You should check with your town or county to see if they have guidelines or rules that you must adhere to. In one town I lived in you had to have one acre per horse to keep them on your property.


----------



## farmpony84 (Apr 21, 2008)

I think here it's 3 acres for the first horse and then 1 acre for each additional horse...

BUT if you have a barn and a stall for each horse then it's considered a paddock and you don't need as much land.


----------



## justsambam08 (Sep 26, 2009)

In Florida the law is a 1/2 acre per head, so just consider that. Unless you have an absolutely PACKED schedule, you should be able to make it work. My barn is 15 minutes away and I am out there every single day, at least 5 times a week. This includes a part time job (30 hours a week) and part time school (two classes Tuesday and Wednesday, thats like 4 hours a week including commute) We have a 60 foot round pen that takes up exactly that...60 feet.
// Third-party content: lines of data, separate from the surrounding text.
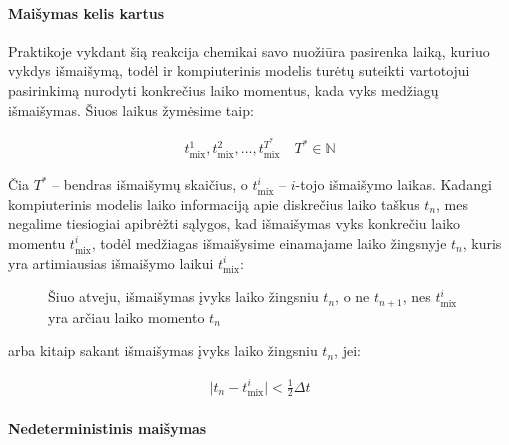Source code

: \paragraph{Maišymas kelis kartus}

Praktikoje vykdant šią reakcija chemikai savo nuožiūra pasirenka laiką, kuriuo vykdys išmaišymą, todėl ir kompiuterinis modelis turėtų suteikti vartotojui pasirinkimą nurodyti konkrečius laiko momentus, kada vyks medžiagų išmaišymas. Šiuos laikus žymėsime taip:

\begin{align}
    t^1_\text{mix}, t^2_\text{mix}, \dots, t^{T^*}_\text{mix} \quad T^*\in \mathbb{N}
\end{align}

Čia $T^*$ -- bendras išmaišymų skaičius, o $t^i_\text{mix}$ -- $i$-tojo išmaišymo laikas. Kadangi kompiuterinis modelis laiko informaciją apie diskrečius laiko taškus $t_n$, mes negalime tiesiogiai apibrėžti sąlygos, kad išmaišymas vyks konkrečiu laiko momentu $t^i_\text{mix}$, todėl medžiagas išmaišysime einamajame laiko žingsnyje $t_n$, kuris yra artimiausias išmaišymo laikui $t^i_\text{mix}$:

\begin{figure}[!h]
\centering
\label{mix-inequality-graphic}
\caption{Šiuo atveju, išmaišymas įvyks laiko žingsniu $t_n$, o ne $t_{n+1}$, nes $t^i_\text{mix}$ yra arčiau laiko momento $t_n$}
\end{figure}

arba kitaip sakant išmaišymas įvyks laiko žingsniu $t_n$, jei:

\begin{align}
    \vert t_n - t^i_\text{mix} \vert < \frac{1}{2}\Delta t \label{mix-inequality}
\end{align}

\paragraph{Nedeterministinis maišymas}

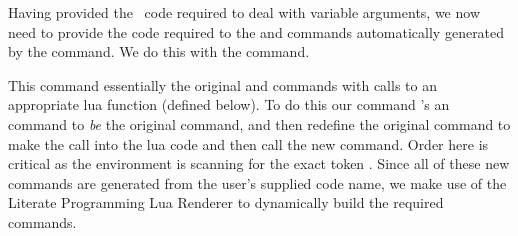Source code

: \startConTest
\begingroup
\endgroup
\stopConTest

\startConTest
\begingroup
  \firstargumentfalse
  \secondargumentfalse
  \thirdargumentfalse
\endgroup
\stopConTest

\startConTest
\begingroup
\endgroup
\stopConTest

\stopTestCase


\startConTest
\begingroup
\endgroup
\stopConTest
\stopTestCase

\stopTestSuite


Having provided the \ConTeXt\ code required to deal with variable
arguments, we now need to provide the code required to  the
\type{\startXXX} and \type{\stopXXX} commands automatically generated by
the  command. We do this with the \type{\fixLitProgs}
command.

This command essentially  the original \type{\startXXX} and
\type{\stopXXX} commands with calls to an appropriate lua function
(defined below). To do this our  command \type{\let}'s an
\type{\oldXXX} command to \emph{be} the original command, and then
redefine the original command to make the call into the lua code and then
call the new \type{\oldXXX} command. Order here is critical as the
 environment is scanning for the exact token \type{\stopXXX}.
Since all of these new commands are generated from the user's supplied
code name, we make use of the Literate Programming Lua Renderer to
dynamically build the required commands.

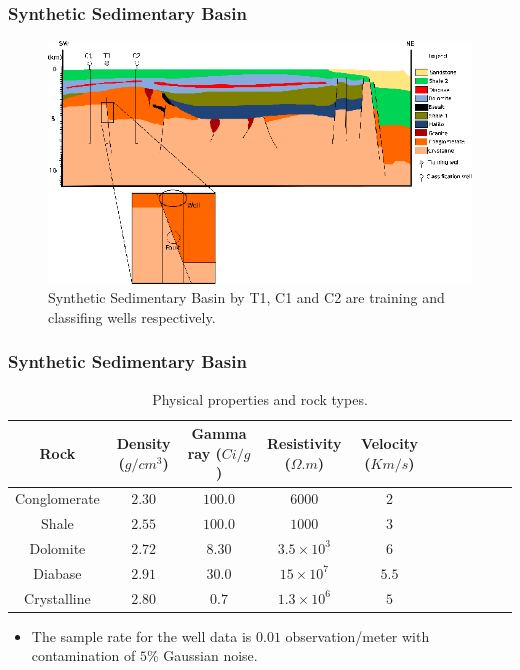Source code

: \documentclass[aspectratio=10]{beamer} %
\begin{document}
\begin{frame}
	\frametitle{Synthetic Sedimentary Basin}
	\begin{figure}[H]
		\centering
		\includegraphics[scale=0.34]{Imagens/Basin.eps}
		\caption{Synthetic Sedimentary Basin by \cite{Sal2008}  T1, C1 and C2 are training and classifing wells respectively.}
		\label{Model}
	\end{figure}
\end{frame}


\begin{frame}
\frametitle{Synthetic Sedimentary Basin}
\begin{table}[H]\tiny
	\caption{Physical properties and rock types.}
\begin{tabular}{@{}ccccccccccc@{}}
	\toprule
	Rock & Density ($g/cm^{3}$) & Gamma ray ($Ci/g$) & Resistivity ($\Omega.m$)& Velocity ($Km/s$) &\\ \midrule
	Conglomerate &     $2.30$ 		  &       $100.0$       &           $6000$           &			$2$   		   	&\\
	Shale	 &       $2.55$           &       $100.0$       &           $1000$           &     		$3$		 &\\
	Dolomite     &       $2.72$           &       $8.30$        &           $3.5 \times 10^{3}$           &  	$6$    			 &\\
	Diabase    &       $2.91$           &       $30.0$        &           $15 \times 10^{7}$           &      $5.5$				 &\\
	Crystalline  &       $2.80$           &       $0.7$         &           $1.3 \times 10^{6}$           & 		$5$		     &\\ \bottomrule
\end{tabular}

\label{Tab1}
\end{table}

\begin{itemize}\footnotesize
	\item  The sample rate for the well data is $0.01$ observation/meter with contamination of $5$\% Gaussian noise.
\end{itemize}
\end{frame}
\end{document}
You could make a combo run-in feed/tack shed (the side of the shed acts as one side of the run-in) and depending on how big you want that.....so, if you made a LARGE run-in your horse would still have 3/4 of an acre to graze on. 

Think of it this way....can you fit everything that you want on there, and the horse, on a football field without everything being cramped?


----------



## PaintHorseMares (Apr 19, 2008)

It would work fine, but not as a pasture...that grass will be gone in no time at all and you'll just have dirt. If you don't care about that and are willing to feed hay, that's fine...many folks keep perfectly happy, healthy horses on small dry lots.


----------



## snoggle (Jun 13, 2009)

Our two horses are now in a paddock much smaller than that. We keep a round bale at all times and have a big (for 2 horses) barn with stalls that we leave open so they can come and go as they please. We have a lot of land, but very little of it is flat and reasonable to fence (kinda sucks, all that land and most of it is useless), but we're surround by lots of trails that we can ride them on so they still get some exercise. 
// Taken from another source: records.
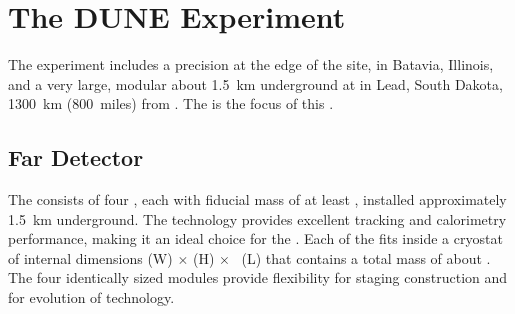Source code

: \section{The DUNE Experiment}

The  experiment includes a precision  at the edge of the  site, in Batavia, Illinois, and a very large, modular  about \SI{1.5}{km} underground at  in Lead, South Dakota, \SI{1300}{km} (\SI{800}{miles}) from . The   is the focus of this . 


\subsection{Far Detector}
\label{ch:dune-det-tech-ov-fd}

The \fdfiducialmass {}  consists of four  , each with fiducial mass of at least \nominalmodsize, installed approximately \SI{1.5}{km} underground. The  technology provides
excellent tracking and calorimetry performance, making it an ideal
choice for the  . Each of the  fits inside a cryostat of internal dimensions
\cryostatwdth (W) $\times$ \cryostatht (H) $\times$ \cryostatlen~(L) that contains a total  mass of about \larmass{}.
 The four identically sized modules provide flexibility for staging construction and for evolution of  technology.

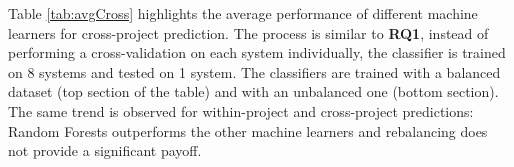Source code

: \begin{table}[t]
	\caption{Average performance of different machine learners for cross-project prediction.}
	\label{tab:avgCross}
	\centering\tiny
	\vspace{-3mm}
\end{table}

Table \ref{tab:avgCross} highlights the average performance of different machine learners for cross-project prediction. The process is similar to \textbf{RQ1}, instead of performing a cross-validation on each system individually, the classifier is trained on 8 systems and tested on 1 system. The classifiers are trained with a balanced dataset (top section of the table) and with an unbalanced one (bottom section). The same trend is observed for within-project and cross-project predictions: Random Forests outperforms the other machine learners and rebalancing does not provide a significant payoff. 

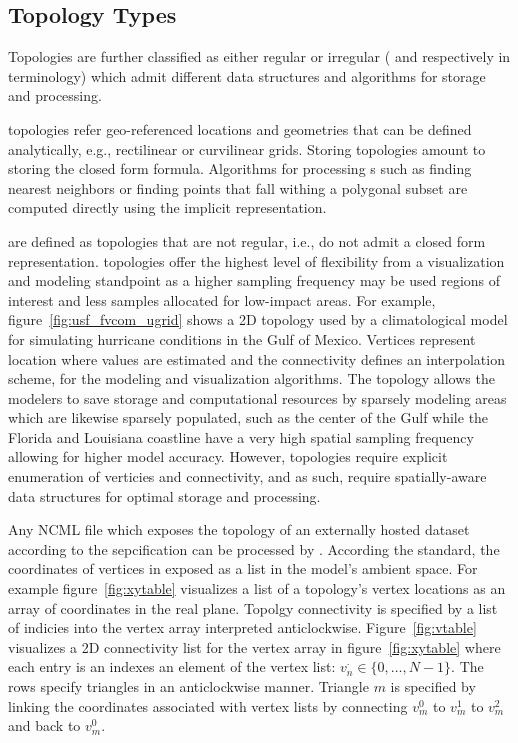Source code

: \subsection{Topology Types}
Topologies are further classified as either regular or irregular ({\bf
  \cgrid{}} and {\bf \ugrid} respectively in \sciwms{} terminology)
which admit different data structures and algorithms for storage and
processing.

{\bf \cgrid{}} topologies refer geo-referenced locations and
geometries that can be defined analytically, e.g., rectilinear or
curvilinear grids. Storing \cgrid{} topologies amount to storing the
closed form formula. Algorithms for processing \cgrid{}s such as
finding nearest neighbors or finding points that fall withing a
polygonal subset are computed directly using the implicit \cgrid{}
representation.

{\bf \ugrid{}} are defined as topologies that are not regular, i.e.,
do not admit a closed form representation. \ugrid{} topologies offer
the highest level of flexibility from a visualization and modeling
standpoint as a higher sampling frequency may be used regions of
interest and less samples allocated for low-impact areas. For example,
figure~\ref{fig:usf_fvcom_ugrid} shows a \ugrid{} 2D topology used by
a climatological model for simulating hurricane conditions in the Gulf
of Mexico. Vertices represent location where values are estimated and
the connectivity defines an interpolation scheme, for the modeling and
visualization algorithms. The \ugrid{} topology allows the modelers to
save storage and computational resources by sparsely modeling areas
which are likewise sparsely populated, such as the center of the Gulf
while the Florida and Louisiana coastline have a very high spatial
sampling frequency allowing for higher model accuracy. However,
\ugrid{} topologies require explicit enumeration of verticies and
connectivity, and as such, require spatially-aware data structures for
optimal storage and processing.

Any NCML file which exposes the topology of an externally hosted
dataset according to the \cfugrid{} sepcification can be processed by
\sciwms{}. According the \cfugrid{} standard, the coordinates of
vertices in exposed as a list in the model's ambient space. For
example figure~\ref{fig:xytable} visualizes a list of a topology's
vertex locations as an array of coordinates in the real plane. Topolgy
connectivity is specified by a list of indicies into the vertex array
interpreted anticlockwise. Figure~\ref{fig:vtable} visualizes a 2D
connectivity list for the vertex array in figure~\ref{fig:xytable}
where each entry is an indexes an element of the vertex list:
$v_n^{\cdot}\in \{0,\ldots,N-1\}$. The rows specify triangles in an
anticlockwise manner. Triangle $m$ is specified by linking the
coordinates associated with vertex lists by connecting $v^0_m$ to
$v^1_m$ to $v^2_m$ and back to $v^0_m$.

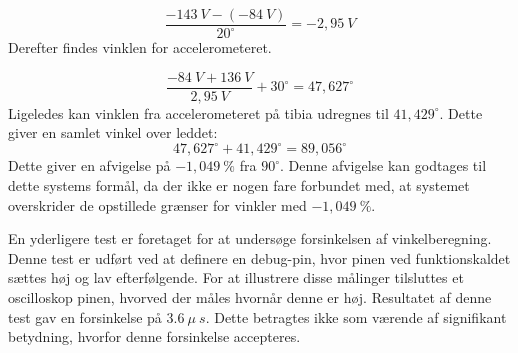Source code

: \begin{equation}
\dfrac{-143~V-(-84~V)}{20^{\circ}}=-2,95~V
\end{equation}
Derefter findes vinklen for accelerometeret.

\begin{equation}
\dfrac{-84~V+136~V}{2,95~V}+30^{\circ}=47,627^{\circ}
\end{equation}
Ligeledes kan vinklen fra accelerometeret på tibia udregnes til $41,429^{\circ}$. Dette giver en samlet vinkel over leddet: 
%
\begin{equation}
47,627^{\circ}+41,429^{\circ}=89,056^{\circ}
\end{equation}
Dette giver en afvigelse på $-1,049~\%$ fra $90^{\circ}$. Denne afvigelse kan godtages til dette systems formål, da der ikke er nogen fare forbundet med, at systemet overskrider de opstillede grænser for vinkler med $-1,049~\%$.

\noindent
En yderligere test er foretaget for at undersøge forsinkelsen af vinkelberegning. Denne test er udført ved at definere en debug-pin, hvor pinen ved funktionskaldet sættes høj og lav efterfølgende. For at illustrere disse målinger tilsluttes et oscilloskop pinen, hvorved der måles hvornår denne er høj. Resultatet af denne test gav en forsinkelse på  $3.6~\mu~s$. Dette betragtes ikke som værende af signifikant betydning, hvorfor denne forsinkelse accepteres.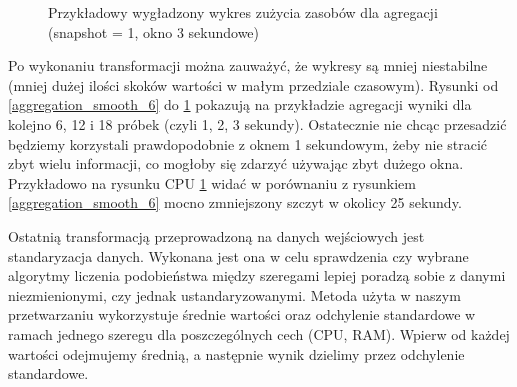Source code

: \begin{figure}[H]
  \centering
  \hfill
  \caption{Przykładowy wygładzony wykres zużycia zasobów dla agregacji (snapshot = 1, okno 3 sekundowe)}
  \label{aggregation_smooth_18}
\end{figure}

Po wykonaniu transformacji można zauważyć, że wykresy są mniej niestabilne (mniej dużej ilości skoków wartości w małym przedziale czasowym). Rysunki od \ref{aggregation_smooth_6} do \ref{aggregation_smooth_18} pokazują na przykładzie agregacji wyniki dla kolejno 6, 12 i 18 próbek (czyli 1, 2, 3 sekundy). Ostatecznie nie chcąc przesadzić będziemy korzystali prawdopodobnie z oknem 1 sekundowym, żeby nie stracić zbyt wielu informacji, co mogłoby się zdarzyć używając zbyt dużego okna. Przykładowo na rysunku CPU \ref{aggregation_smooth_18} widać w porównaniu z rysunkiem \ref{aggregation_smooth_6} mocno zmniejszony szczyt w okolicy 25 sekundy.

Ostatnią transformacją przeprowadzoną na danych wejściowych jest standaryzacja danych. Wykonana jest ona w celu sprawdzenia czy wybrane algorytmy liczenia podobieństwa między szeregami lepiej poradzą sobie z danymi niezmienionymi, czy jednak ustandaryzowanymi. Metoda użyta w naszym przetwarzaniu wykorzystuje średnie wartości oraz odchylenie standardowe w ramach jednego szeregu dla poszczególnych cech (CPU, RAM). Wpierw od każdej wartości odejmujemy średnią, a następnie wynik dzielimy przez odchylenie standardowe.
Anyway, the grass would be gone very quickly - that's why it wouldn't really be a pasture - but 3/4 acre or so would be a heck of a paddock for one horse. You would just have to buy hay, which really wouldn't cost that much (at least here it doesn't) for one horse. 

Unless you have a really easier keeper and would need to control their hay portions, you could easily leave a small round bale out at all times and you wouldn't have to worry if you couldn't get there every day (assuming you don't need to feed much else for a lightly worked horse). I don't know how much trouble you'd have with hay getting moldy in the middle or anything since it would take 1 horse quite a while to eat up even a smaller round bale. It takes our 2 medium sized horses almost 2 weeks. We have a huge livestock tank for water - we check on it daily, but if we couldn't for a day or two they'd be fine. I think you'd be fine if you could get there every other day and have the in-laws check in on them.


----------



## snoggle (Jun 13, 2009)

Oh, I just reread your post and saw the part about the mini. Check out the post "Mini with a full sized horse" on the mini section. Its sounds pretty reasonable as long as they get along and the full sized horse has a gentle disposition (I want a mini too, but can't talk DH into it.). The bigger issue would be feeding. From what I've read, the minis tend to get fat and need portion control so it could be tough to leave out a round bale for the full sized one and not have the mini get obese. 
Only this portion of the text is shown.